The trouble becomes more marked and more difficult in the case of a man who is a manufacturer or a trader, the financier of business enterprise or the proprietor of great estates.  The world is in need of manufactures and that goods should be distributed; land must be administered and new economic possibilities developed.  The drift of things is in the direction of state ownership and control, but in a great number of cases the state is not ripe for such undertakings, it commands neither sufficient integrity nor sufficient ability, and the proprietor of factory, store, credit or land, must continue in possession, holding as a trustee for God and, so far as lies in his power, preparing for his supersession by some more public administration.  Modern religion admits of no facile flights from responsibility.  It permits no headlong resort to the wilderness and sterile virtue.  It counts the recluse who fasts among scorpions in a cave as no better than a deserter in hiding.  It unhesitatingly forbids any rich young man to sell all that he has and give to the poor.  Himself and all that he has must be alike dedicated to God.

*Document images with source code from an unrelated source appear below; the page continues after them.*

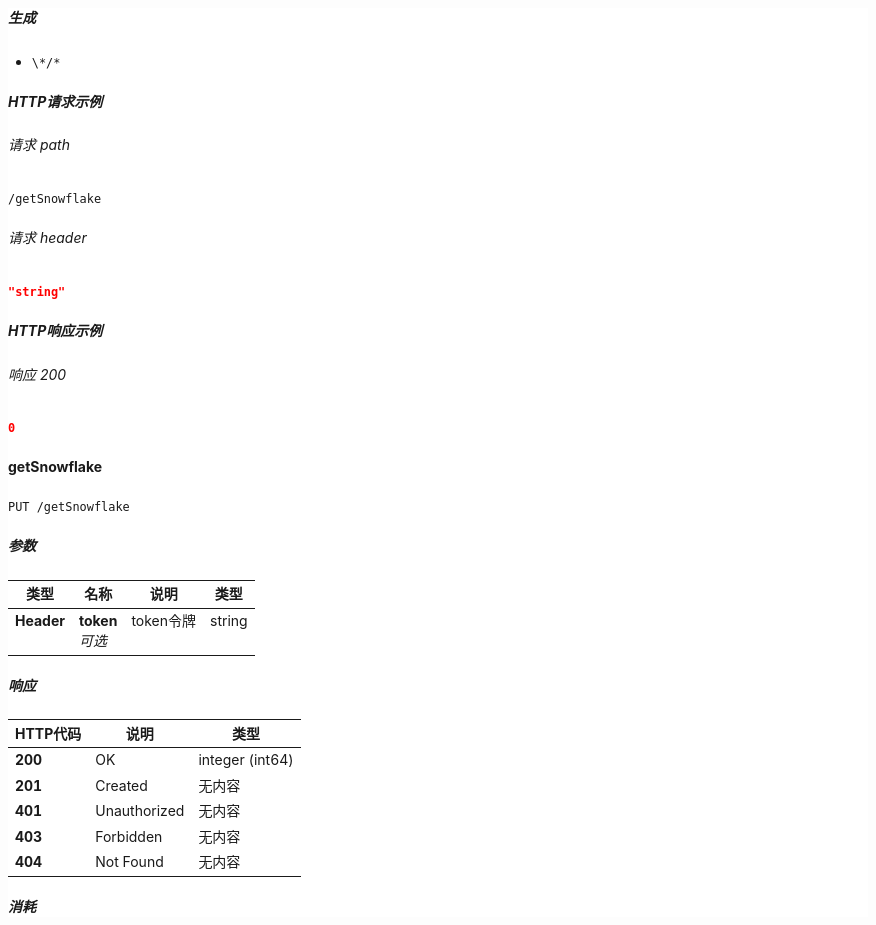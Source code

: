 
##### 生成

* `\*/*`


##### HTTP请求示例

###### 请求 path
```
/getSnowflake
```


###### 请求 header
```json
"string"
```


##### HTTP响应示例

###### 响应 200
```json
0
```


<a name="getsnowflakeusingput"></a>
#### getSnowflake
```
PUT /getSnowflake
```


##### 参数

|类型|名称|说明|类型|
|---|---|---|---|
|**Header**|**token**  <br>*可选*|token令牌|string|


##### 响应

|HTTP代码|说明|类型|
|---|---|---|
|**200**|OK|integer (int64)|
|**201**|Created|无内容|
|**401**|Unauthorized|无内容|
|**403**|Forbidden|无内容|
|**404**|Not Found|无内容|


##### 消耗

The plain duty that will be understood by the proprietor of land and of every sort of general need and service, so soon as he becomes aware of God, is so to administer his possessions as to achieve the maximum of possible efficiency, the most generous output, and the least private profit.  He may set aside a salary for his maintenance; the rest he must deal with like a zealous public official.  And if he perceives that the affair could be better administered by other hands than his own, then it is his business to get it into those hands with the smallest delay and the least profit to himself. . . .

The rights and wrongs of human equity are very different from right and wrong in the sight of God.  In the sight of God no landlord has a right to his rent, no usurer has a right to his interest.  A man is not justified in drawing the profits from an advantageous agreement nor free to spend the profits of a speculation as he will.  God takes no heed of savings nor of abstinence.  He recognises no right to the “rewards of abstinence,” no right to any rewards.  Those profits and comforts and consolations are the inducements that dangle before the eyes of the spiritually blind.  Wealth is an embarrassment to the religious, for God calls them to account for it.  The servant of God has no business with wealth or power except to use them immediately in the service of God.  Finding these things in his hands he is bound to administer them in the service of God.

The tendency of modern religion goes far beyond the alleged communism of the early Christians, and far beyond the tithes of the scribes and Pharisees.  God takes all.  He takes you, blood and bones and house and acres, he takes skill and influence and expectations.  For all the rest of your life you are nothing but God’s agent.  If you are not prepared for so complete a surrender, then you are infinitely remote from God.  You must go your way.  Here you are merely a curious interloper.  Perhaps you have been desiring God as an experience, or coveting him as a possession.  You have not begun to understand.  This that we are discussing in this book is as yet nothing for you.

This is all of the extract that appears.